(Exercise prompt)
All the data below goes into the copy word for word, but the pictures don't.

(Stored data entries)
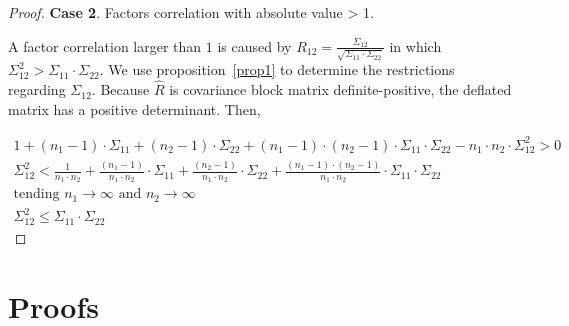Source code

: \documentclass[11pt,fleqn]{book} %
\begin{document}
\begin{proof}
	\textbf{Case 2}. Factors correlation with absolute value > 1.
	\begin{adjustwidth}{1cm}{0pt}
		A factor correlation larger than $1$ is caused by 
		$R_{12} = \frac{\Sigma_{12}}{\sqrt{\Sigma_{11} \cdot \Sigma_{22}}}$
		in which $\Sigma_{12}^2 > \Sigma_{11} \cdot \Sigma_{22}$.
		We use proposition~\ref{prop1} to determine the restrictions regarding 
		$\Sigma_{12}$. Because $\widehat{R}$ is covariance block matrix 
		definite-positive, the deflated matrix has a positive determinant. 
		Then,
	\end{adjustwidth}
	\begin{displaymath}
		\begin{array}{l}
			1 + (n_1-1) \cdot \Sigma_{11} + (n_2-1) \cdot \Sigma_{22} +
			(n_1-1) \cdot (n_2-1) \cdot \Sigma_{11} \cdot \Sigma_{22} -
			n_1 \cdot n_2 \cdot \Sigma_{12}^2 > 0
			\\
			\Sigma_{12}^2 <
			\frac{1}{n_1 \cdot n_2} +
			\frac{(n_1-1)}{n_1 \cdot n_2} \cdot \Sigma_{11} +
			\frac{(n_2-1)}{n_1 \cdot n_2} \cdot \Sigma_{22} +
			\frac{(n_1-1) \cdot (n_2-1)}{n_1 \cdot n_2} \cdot \Sigma_{11} \cdot \Sigma_{22}
			\\
			\text{tending } n_1 \to \infty \text{ and } n_2 \to \infty
			\\
			\Sigma_{12}^2 \le \Sigma_{11} \cdot \Sigma_{22}
		\end{array}
	\end{displaymath}
\end{proof}


\chapter{Proofs}

\section{}
\end{document}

(Task solution)
Source code

: \documentclass[11pt,fleqn]{book} %
\begin{document}
\begin{proof}
	\textbf{Case 2}. Factors correlation with absolute value > 1.
	\begin{adjustwidth}{1cm}{0pt}
		A factor correlation larger than $1$ is caused by 
		$R_{12} = \frac{\Sigma_{12}}{\sqrt{\Sigma_{11} \cdot \Sigma_{22}}}$
		in which $\Sigma_{12}^2 > \Sigma_{11} \cdot \Sigma_{22}$.
		We use proposition~\ref{prop1} to determine the restrictions regarding 
		$\Sigma_{12}$. Because $\widehat{R}$ is covariance block matrix 
		definite-positive, the deflated matrix has a positive determinant. 
		Then,
	\end{adjustwidth}
	\begin{displaymath}
		\begin{array}{l}
			1 + (n_1-1) \cdot \Sigma_{11} + (n_2-1) \cdot \Sigma_{22} +
			(n_1-1) \cdot (n_2-1) \cdot \Sigma_{11} \cdot \Sigma_{22} -
			n_1 \cdot n_2 \cdot \Sigma_{12}^2 > 0
			\\
			\Sigma_{12}^2 <
			\frac{1}{n_1 \cdot n_2} +
			\frac{(n_1-1)}{n_1 \cdot n_2} \cdot \Sigma_{11} +
			\frac{(n_2-1)}{n_1 \cdot n_2} \cdot \Sigma_{22} +
			\frac{(n_1-1) \cdot (n_2-1)}{n_1 \cdot n_2} \cdot \Sigma_{11} \cdot \Sigma_{22}
			\\
			\text{tending } n_1 \to \infty \text{ and } n_2 \to \infty
			\\
			\Sigma_{12}^2 \le \Sigma_{11} \cdot \Sigma_{22}
		\end{array}
	\end{displaymath}
\end{proof}


\chapter{Proofs}

\section{}
\end{document}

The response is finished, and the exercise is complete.